Friday, January 14, 2005

Wal-Mart fights back

Yesterday Wal-Mart launched a high-profile campaign to answer their critics. The retailer did more than buy full-page ads in over 100 papers, they trotted out their very poised and likeable CEO Lee Scott. In an interview with Neil Cavuto, Scott said a few things that caught my attention.

First as to what motivated Wal-Mart to undertake this campaign: "Well, for me, in some ways the catalyst was really the Friday after Thanksgiving." That day, Wal-Mart didn't offer the traditional super-saving bargains and they took a beating. Guess that shook 'em up over in Bentonville. Scott thinks that Wal-Mart wasn't "as aggressive as maybe we could have been on that doesn't just apply to merchandise, pricing and other things, it really applies to our outreach and communication with the outside world." They had to be reminded that they're Bargain King and that, in turn, aroused their pride in being Bargain King.

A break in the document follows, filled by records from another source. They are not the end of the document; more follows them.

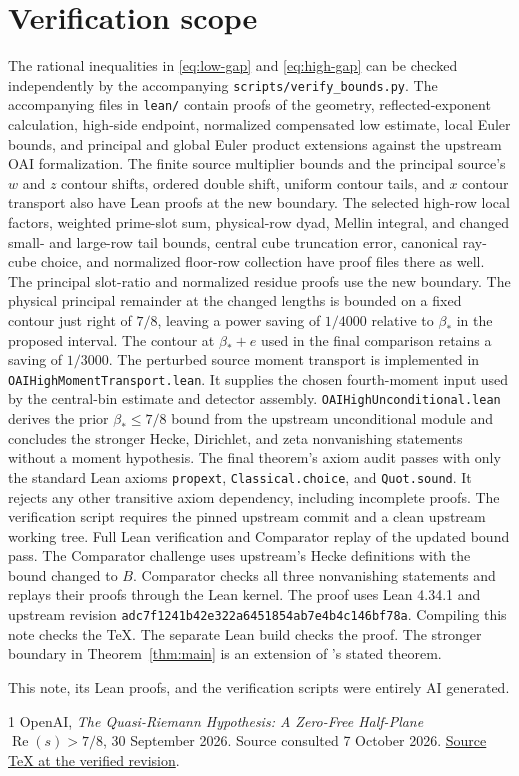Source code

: \documentclass[11pt]{article}
\newcommand{\Ree}{\operatorname{Re}}
\begin{document}
\section*{Verification scope}

The rational inequalities in \eqref{eq:low-gap} and \eqref{eq:high-gap}
can be checked independently by the accompanying
\texttt{scripts/verify\_bounds.py}.
The accompanying files in \texttt{lean/} contain proofs of the geometry,
reflected-exponent calculation, high-side endpoint, normalized compensated
low estimate, local Euler bounds, and principal and global Euler product
extensions against the upstream OAI formalization.
The finite source multiplier bounds and
the principal source's $w$ and $z$ contour shifts, ordered double shift,
uniform contour tails, and $x$ contour transport also have Lean proofs at
the new boundary. The selected high-row local factors, weighted prime-slot
sum, physical-row dyad, Mellin integral, and changed small- and large-row
tail bounds, central cube truncation error, canonical ray-cube choice, and
normalized floor-row collection have proof files there as well.
The principal slot-ratio and normalized residue proofs use the
new boundary. The physical principal remainder at the changed lengths is
bounded on a fixed contour just right of $7/8$, leaving a power saving of
$1/4000$ relative to $\beta_*$ in the proposed interval. The contour at
$\beta_*+e$ used in the final comparison retains a saving of $1/3000$.
The perturbed source moment transport is implemented in
\texttt{OAIHighMomentTransport.lean}. It supplies the chosen fourth-moment
input used by the central-bin estimate and detector assembly.
\texttt{OAIHighUnconditional.lean} derives the prior $\beta_*\le7/8$ bound
from the upstream unconditional module and concludes the stronger Hecke,
Dirichlet, and zeta nonvanishing statements without a moment hypothesis.
The final theorem's axiom audit passes with only the standard Lean axioms
\texttt{propext}, \texttt{Classical.choice}, and \texttt{Quot.sound}.
It rejects any other transitive axiom dependency, including incomplete proofs.
The verification script requires the pinned upstream commit and a clean
upstream working tree.
Full Lean verification and Comparator replay of the updated bound pass.
The Comparator challenge uses upstream's Hecke definitions with the
bound changed to $B$. Comparator checks all three nonvanishing statements
and replays their proofs through the Lean kernel.
The proof uses Lean 4.34.1 and upstream revision
\texttt{adc7f1241b42e322a6451854ab7e4b4c146bf78a}.
Compiling this note checks the TeX. The separate Lean build checks the proof.
The stronger boundary in Theorem~\ref{thm:main} is an extension of
\cite{OAI}'s stated theorem.

This note, its Lean proofs, and the verification scripts were entirely
AI generated.

\begin{thebibliography}{1}
OpenAI, \emph{The Quasi-Riemann Hypothesis: A Zero-Free Half-Plane
$\Ree(s)>7/8$}, 30 September 2026. Source consulted 7 October 2026.
\href{https://github.com/openai/math/blob/adc7f1241b42e322a6451854ab7e4b4c146bf78a/preprints/The-Quasi-Riemann-Hypothesis-September-30-2026/build/paper.tex}{Source TeX at the verified revision}.
\end{thebibliography}
\end{document}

Then this: " we start combining these digital products and they interface with each other, you'll see that represented in Wal-Mart. It's hard for us in our stores to be a leader in technology. Our customer base is not necessarily a leader, an early adopter. But what you see in Wal-Mart today, we're selling plasma TVs, we're selling LCD TVs, we're selling different kinds of PDAs. We're selling a lot of cell phones. And you're going to see us start to integrate that digital media into one place and take a leadership role in that." Hmmm. I'm intrigued. Very intrigued. Even though as a Mac person, it will all exclude me.